All the way from Hokkaido’s Tsurumura winery, this expression is part of the winery’s Otaru range. As Hokkaido’s climate is less humid and cooler than the rest of Japan, the area is suitable for grape cultivation. The venture into Pinot Noir is a rather new one by the winery, which has focused mainly on German and Austrian varieties over the years. This particular Otaru Pinot Noir Bottle of 2016 has been aged in an oak barrel for 15 months. Only 4,400 number of bottles are available for this release.
The northernmost island of Japan, Hokkaido may be famous for its snow and skiing, but it has become one of the leading regions for winemaking in Japan. What many would consider a problem, Japanese winemakers saw as an opportunity. Whilst snow covers the land in the winter, during the spring, summer and autumn Hokkaido enjoys lower rainfall and humidity than the mainland. The region also enjoys no rainy season and very few typhoons. Because of the cold, pests are deterred naturally and Hokkaido is now at the forefront of organic winemaking in Japan. Despite the pervasive notion that Hokkaido must be cold and inhospitable, the climate of many of its most famous vineyards has been compared to those of Alsace and Champagne.

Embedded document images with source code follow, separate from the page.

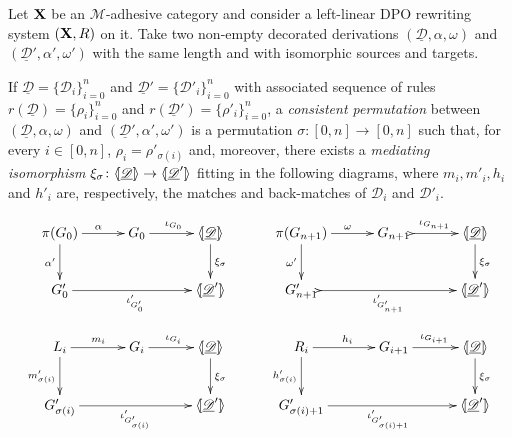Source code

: \documentclass[a4paper,UKenglish,cleveref,pdftex,thm-restate,numberwithinsect,anonymous]{lipics}
\def\R{\mathsf{R}}
\def\X{\textbf {\textup{X}}}
\def\G{\textbf {\textup{G}}}
\newcommand{\dder}[1]{\mathscr{#1}}
\newcommand{\der}[1]{\underline{\dder{#1}}}
\newcommand{\lpro}{\langle \hspace{-1.85pt}[}
\newcommand{\rpro}{]\hspace{-1.85pt}\rangle}
\newcommand{\tpro}[1]{\lpro \der{#1}\rpro}
\begin{document}
\begin{definition}
  \label{def:permcon}
  Let $\X$ be an $\mathcal{M}$-adhesive category and consider a
  left-linear DPO rewriting system $(\X, \R)$ on it.  Take two
  non-empty decorated derivations $(\der{D}, \alpha, \omega)$ and
  $(\der{D}', \alpha', \omega')$ with the same length and with
  isomorphic sources and targets.

  If $\der{D}=\{\dder{D}_i\}_{i=0}^n$ and
  $\der{D}'=\{\dder{D}'_i\}_{i=0}^n$ with associated sequence of rules
  $r(\der{D})=\{\rho_i\}_{i=0}^n$ and
  $r(\der{D}')=\{\rho'_i\}_{i=0}^n$, a \emph{consistent permutation}
  between $(\der{D}, \alpha, \omega)$ and
  $(\der{D}', \alpha', \omega')$ is a permutation
  $\sigma\colon [0,n]\to [0,n]$ such that, for every $i\in [0,n]$,
  $\rho_i=\rho'_{\sigma(i)}$ and, moreover, there exists a
  \emph{mediating isomorphism}
  $\xi_\sigma\colon \tpro{D} \to \lpro \der{D}' \rpro$ fitting in the
  following diagrams, where $m_i, m'_i, h_i$ and $h'_i$ are,
  respectively, the matches and back-matches of $\dder{D}_i$ and
  $\dder{D}'_i$.

  \[
    \xymatrix@C=30pt{\pi(G_0)\ar[r]^{\alpha} \ar[d]_{\alpha'} & G_0
      \ar[r]^{\iota_{G_0}} &\tpro{D} \ar[d]^{\xi_\sigma}& \pi(G_{n+1})
      \ar[r]^{\omega} \ar[d]_{\omega'} & G_{n+1}
      \ar@{>->}[r]^{\iota_{G_{n+1}}} &\tpro{D} \ar[d]^{\xi_\sigma}\\
      G'_0 \ar[rr]_{\iota'_{G'_0}} & &\lpro \der{D}' \rpro& G'_{n+1}
      \ar@{>->}[rr]_{\iota'_{G'_{n+1}}} & &\lpro \der{D}' \rpro\\L_i
      \ar[r]^{m_i} \ar[d]_{m'_{\sigma(i)}}& G_i \ar[r]^{\iota_{G_i}}
      &\tpro{D} \ar[d]^{\xi_\sigma} & R_i \ar[r]^{h_i}
      \ar[d]_{h'_{\sigma(i)}}& G_{i+1} \ar[r]^{\iota_{G_{i+1}}}
      &\tpro{D} \ar[d]^{\xi_\sigma} \\G'_{\sigma(i)}
      \ar[rr]_{\iota'_{G'_{\sigma(i)}}}&& \lpro \der{D}' \rpro&
      G'_{\sigma(i)+1} \ar[rr]_{\iota'_{G'_{\sigma(i)+1}}}&& \lpro
      \der{D}' \rpro}
  \]
\end{definition}
\end{document}
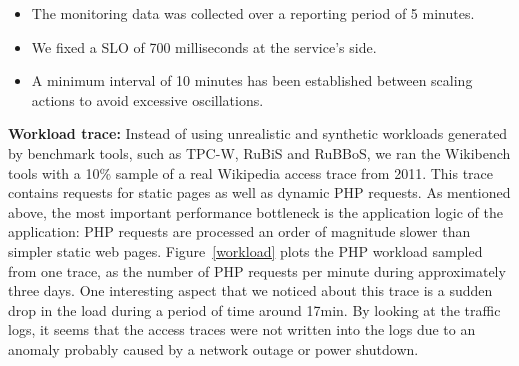 \begin{itemize}

\item The monitoring data was collected over a reporting period of 5 minutes.

\item We fixed a SLO of 700 milliseconds at the service's side.



\item A minimum interval of 10 minutes has been established between scaling actions to avoid excessive oscillations. 
\end{itemize}




\textbf{Workload trace:}  Instead of using unrealistic and synthetic workloads generated by benchmark tools, such as TPC-W, RuBiS and RuBBoS, we ran the Wikibench tools with a 10\% sample of a real Wikipedia access trace from 2011.  This trace contains requests for static pages as well as dynamic PHP requests. As mentioned above, the most important performance bottleneck is the application logic of the application: PHP requests are processed an order of magnitude slower than simpler static web pages. Figure~\ref{workload} plots the PHP workload sampled from one trace, as the number of PHP requests per minute during approximately three days. One interesting aspect that we noticed about this trace is a sudden drop in the load during a period of time around 17min. By looking at the traffic logs, it seems that the access traces were not written into the logs due to an anomaly probably caused by a network outage or power shutdown. 

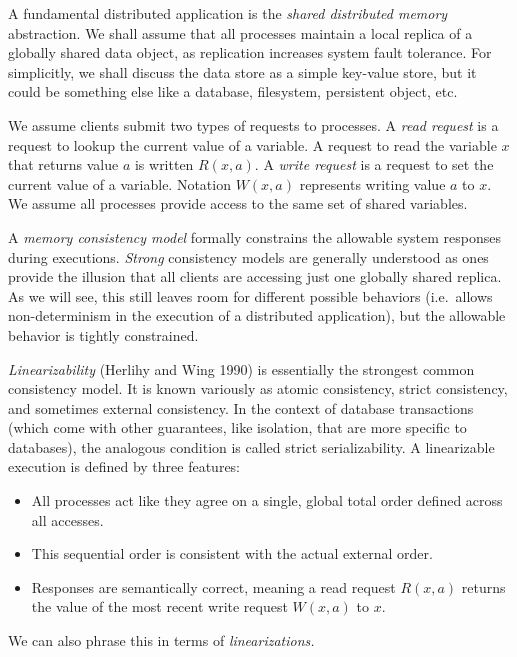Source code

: \documentclass[]             %
{NASA}                       %
\theoremstyle{definition}
\providecommand{\tightlist}{%
  \setlength{\itemsep}{0pt}\setlength{\parskip}{0pt}}
\begin{document}
\label{sec:atomic}

A fundamental distributed application is the \emph{shared distributed
memory} abstraction. We shall assume that all processes maintain a local
replica of a globally shared data object, as replication increases
system fault tolerance. For simplicitly, we shall discuss the data store
as a simple key-value store, but it could be something else like a
database, filesystem, persistent object, etc.

We assume clients submit two types of requests to processes. A
\emph{read request} is a request to lookup the current value of a
variable. A request to read the variable \(x\) that returns value \(a\)
is written \(R(x,a)\). A \emph{write request} is a request to set the
current value of a variable. Notation \(W(x,a)\) represents writing
value \(a\) to \(x\). We assume all processes provide access to the same
set of shared variables.

A \emph{memory consistency model} formally constrains the allowable
system responses during executions. \emph{Strong} consistency models are
generally understood as ones provide the illusion that all clients are
accessing just one globally shared replica. As we will see, this still
leaves room for different possible behaviors (i.e.~allows
non-determinism in the execution of a distributed application), but the
allowable behavior is tightly constrained.

\emph{Linearizability} (Herlihy and Wing 1990) is essentially the
strongest common consistency model. It is known variously as atomic
consistency, strict consistency, and sometimes external consistency. In
the context of database transactions (which come with other guarantees,
like isolation, that are more specific to databases), the analogous
condition is called strict serializability. A linearizable execution is
defined by three features:

\begin{itemize}
\tightlist
\item
  All processes act like they agree on a single, global total order
  defined across all accesses.
\item
  This sequential order is consistent with the actual external order.
\item
  Responses are semantically correct, meaning a read request \(R(x, a)\)
  returns the value of the most recent write request \(W(x, a)\) to
  \(x\).
\end{itemize}

We can also phrase this in terms of \emph{linearizations.}
\end{document}
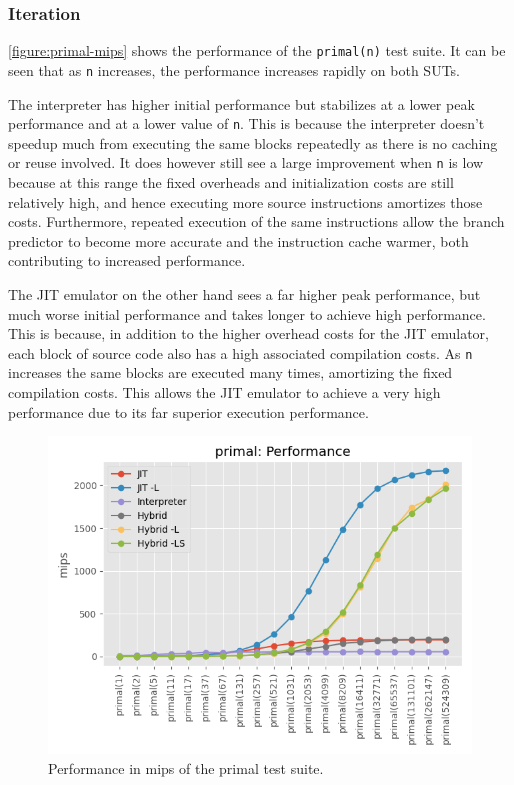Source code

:\subsubsection{Iteration}


\autoref{figure:primal-mips} shows the performance of the \texttt{primal(n)} test suite. It can be seen that as \texttt{n} increases, the performance increases rapidly on both SUTs.

The interpreter has higher initial performance but stabilizes at a lower peak performance and at a lower value of \texttt{n}. This is because the interpreter doesn't speedup much from executing the same blocks repeatedly as there is no caching or reuse involved. It does however still see a large improvement when \texttt{n} is low because at this range the fixed overheads and initialization costs are still relatively high, and hence executing more source instructions amortizes those costs. Furthermore, repeated execution of the same instructions allow the branch predictor to become more accurate and the instruction cache warmer, both contributing to increased performance.

The JIT emulator on the other hand sees a far higher peak performance, but much worse initial performance and takes longer to achieve high performance. This is because, in addition to the higher overhead costs for the JIT emulator, each block of source code also has a high associated compilation costs. As \texttt{n} increases the same blocks are executed many times, amortizing the fixed compilation costs. This allows the JIT emulator to achieve a very high performance due to its far superior execution performance.

\begin{figure}[H]
    \centering
    \includegraphics[scale=0.75]{output/graphs/tests/all/primal/mips.png}
    \caption{Performance in mips of the primal test suite.}
    \label{figure:primal-mips}
\end{figure}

Niagara and Campbell Early are the two most commonly grown grape varieties here but there is a wealth of different grape varieties commonly used in Hokkaido. In particular the Pinot Noirs and German varieties such as Kerner grown here are renowned for their quality, character and depth of flavour. More and more wineries open in Hokkaido every year and its status as the fastest growing region in Japan for winemaking speaks for itself.